Cortex-A72にかなり近いCortex-A76

さて、発表会の説明はこの程度であるが、この発表会の後でNayampally氏にもう少し細かく話を聞くことが出来たので、先日開催されたDeep Diveの資料と合わせてもう少し細かい話を紹介したい(Photo16)。

  • Photo16:眼鏡無しバージョン

Cortex-A76は、同社としては初めて4命令デコーダを搭載した製品である(Photo17)。構造的にはCortex-A72にかなり近いものになっており、Cortex-A72は3命令デコードなのを4命令デコードに拡張した「だけ」というと語弊があるが、そう大きな拡張にはなっていない。

  • Photo17:内部構成。個々の詳細はまた別の機会に

命令キューのサイズとかRegister Windowsの数などは非常に慎ましやかである。またSMTのサポートの予定も無い、とはっきり断言している。Nayampally氏によればキーワードはEfficiencyとのこと。

例えばSMTをサポートすると、どうしても必要とされるリソースが増えることになる。またIn-Flight状態の命令も増えるから、Register Windowsの数も増やさないとつじつまが合わない。こうした対応は全てCortex-A76の様なターゲットには高コストになる、という判断だそうだ。

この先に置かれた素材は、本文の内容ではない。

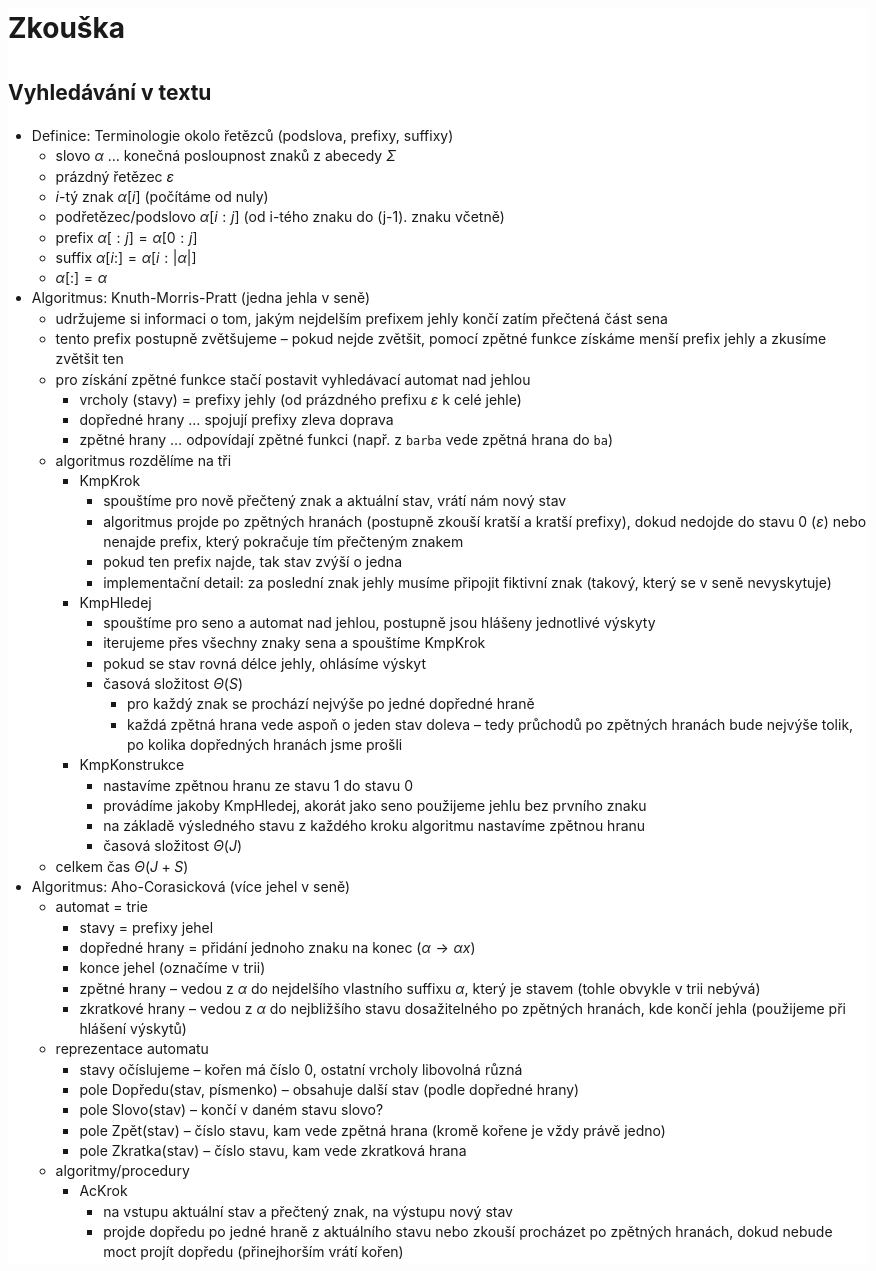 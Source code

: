 # Zkouška

## Vyhledávání v textu

- Definice: Terminologie okolo řetězců (podslova, prefixy, suffixy)
	- slovo $\alpha$ … konečná posloupnost znaků z abecedy $\Sigma$
	- prázdný řetězec $\varepsilon$
	- $i$-tý znak $\alpha[i]$ (počítáme od nuly)
	- podřetězec/podslovo $\alpha[i:j]$ (od i-tého znaku do (j-1). znaku včetně)
	- prefix $\alpha[:j]=\alpha[0:j]$
	- suffix $\alpha[i:]=\alpha[i:|\alpha|]$
	- $\alpha[:]=\alpha$
- Algoritmus: Knuth-Morris-Pratt (jedna jehla v seně)
	- udržujeme si informaci o tom, jakým nejdelším prefixem jehly končí zatím přečtená část sena
	- tento prefix postupně zvětšujeme – pokud nejde zvětšit, pomocí zpětné funkce získáme menší prefix jehly a zkusíme zvětšit ten
	- pro získání zpětné funkce stačí postavit vyhledávací automat nad jehlou
		- vrcholy (stavy) = prefixy jehly (od prázdného prefixu $\varepsilon$ k celé jehle)
		- dopředné hrany … spojují prefixy zleva doprava
		- zpětné hrany … odpovídají zpětné funkci (např. z `barba` vede zpětná hrana do `ba`)
	- algoritmus rozdělíme na tři
		- KmpKrok
			- spouštíme pro nově přečtený znak a aktuální stav, vrátí nám nový stav
			- algoritmus projde po zpětných hranách (postupně zkouší kratší a kratší prefixy), dokud nedojde do stavu 0 ($\varepsilon$) nebo nenajde prefix, který pokračuje tím přečteným znakem
			- pokud ten prefix najde, tak stav zvýší o jedna
			- implementační detail: za poslední znak jehly musíme připojit fiktivní znak (takový, který se v seně nevyskytuje)
		- KmpHledej
			- spouštíme pro seno a automat nad jehlou, postupně jsou hlášeny jednotlivé výskyty
			- iterujeme přes všechny znaky sena a spouštíme KmpKrok
			- pokud se stav rovná délce jehly, ohlásíme výskyt
			- časová složitost $\Theta(S)$
				- pro každý znak se prochází nejvýše po jedné dopředné hraně
				- každá zpětná hrana vede aspoň o jeden stav doleva – tedy průchodů po zpětných hranách bude nejvýše tolik, po kolika dopředných hranách jsme prošli
		- KmpKonstrukce
			- nastavíme zpětnou hranu ze stavu 1 do stavu 0
			- provádíme jakoby KmpHledej, akorát jako seno použijeme jehlu bez prvního znaku
			- na základě výsledného stavu z každého kroku algoritmu nastavíme zpětnou hranu
			- časová složitost $\Theta(J)$
	- celkem čas $\Theta(J+S)$
- Algoritmus: Aho-Corasicková (více jehel v seně)
	- automat = trie
		- stavy = prefixy jehel
		- dopředné hrany = přidání jednoho znaku na konec ($\alpha\to\alpha x$)
		- konce jehel (označíme v trii)
		- zpětné hrany – vedou z $\alpha$ do nejdelšího vlastního suffixu $\alpha$, který je stavem (tohle obvykle v trii nebývá)
		- zkratkové hrany – vedou z $\alpha$ do nejbližšího stavu dosažitelného po zpětných hranách, kde končí jehla (použijeme při hlášení výskytů)
	- reprezentace automatu
		- stavy očíslujeme – kořen má číslo 0, ostatní vrcholy libovolná různá
		- pole Dopředu(stav, písmenko) – obsahuje další stav (podle dopředné hrany)
		- pole Slovo(stav) – končí v daném stavu slovo?
		- pole Zpět(stav) – číslo stavu, kam vede zpětná hrana (kromě kořene je vždy právě jedno)
		- pole Zkratka(stav) – číslo stavu, kam vede zkratková hrana
	- algoritmy/procedury
		- AcKrok
			- na vstupu aktuální stav a přečtený znak, na výstupu nový stav
			- projde dopředu po jedné hraně z aktuálního stavu nebo zkouší procházet po zpětných hranách, dokud nebude moct projít dopředu (přinejhorším vrátí kořen)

同じようにALUは3つのまま据え置きなのも、ワークロードを考えると4つにする必要は無い、という考えから。ただそうは言っても拡張すべきところはしてあり、ASIMDの2つのパイプは128bit幅に、加えてInt 8のサポートを追加したことで、ML(というかDNNにおけるMatrix 8x8の処理)が従来比4倍速になっている。従来はこれを32bit幅でやっていたのを8bitにしたのがこの高速化の主要因である。

Cortex-A76はあくまでも「モバイル」向け

ただ同社はこのCortex-A76をあくまでモバイル向けと位置付けている。「Skylake比で90%の性能」といった数字もあるが、これはあくまでモバイルワークロードの場合であって、必ずしもサーバーでも同じように性能が出るとは限らない。

これに関してNayampally氏曰く「サーバーかデスクトップ/モバイルか、は単にコアだけでなくコアの周辺のさまざまなものが関係してくる」と前置きした上で、「アーキテクチャ的に言えば、サーバーワークロードに必要とされるテクノロジーは全て搭載してはいるが、サーバーはターゲットとしていない」という返事であった。

おそらくは、サーバーワークロードではよりAGUの利用頻度が高まるとか、より並列性が高まってALUの利用頻度が上がる、あるいはIn-Flight状態になる命令数が増えるといった、現状のCortex-A76の想定したバランスとあわないのではないかと思われる。

こうした用途について「Cortex-A75はサーバーワークロードに向けた製品だ。そもそもサーバー向けの場合、モバイル向けよりももっとアーキテクチャ刷新の時間が長めになる。ということなので、当面はCortex-A75をサーバー向けに推奨してゆく」という話であった(Photo18)。

  • Photo18:非サーバーワークロードでの性能比較。同一プロセス/動作周波数における性能比である

また製品バランスについて、Cortex-A55(In-Order, 2 issue)とCortex-A76(Out-of-order, 4 issue)ではギャップが大きいのでは? という質問に対しては、DynamIQのConfigurationで変更可能であり、いまのところ中間に入るようなコアは想定していないという話だった。

Cortex-A55とCortex-A76では性能ギャップは大きいが、Cortex-A55はBaselineの製品で、これは広範に使われる製品であり、当面刷新の予定はないとか。トータルの性能は、DynamIQにおけるCortex-A55とCortex-A76のコアの比率を変更すれば好きなように調整可能である、という話であった(Photo19)。

  • Photo19:従来Cortex-A55+Cortex-A75構成だった製品をCortex-A76に切り替えることで、より高いピーク性能と幅広い性能バランスが得られる、とする。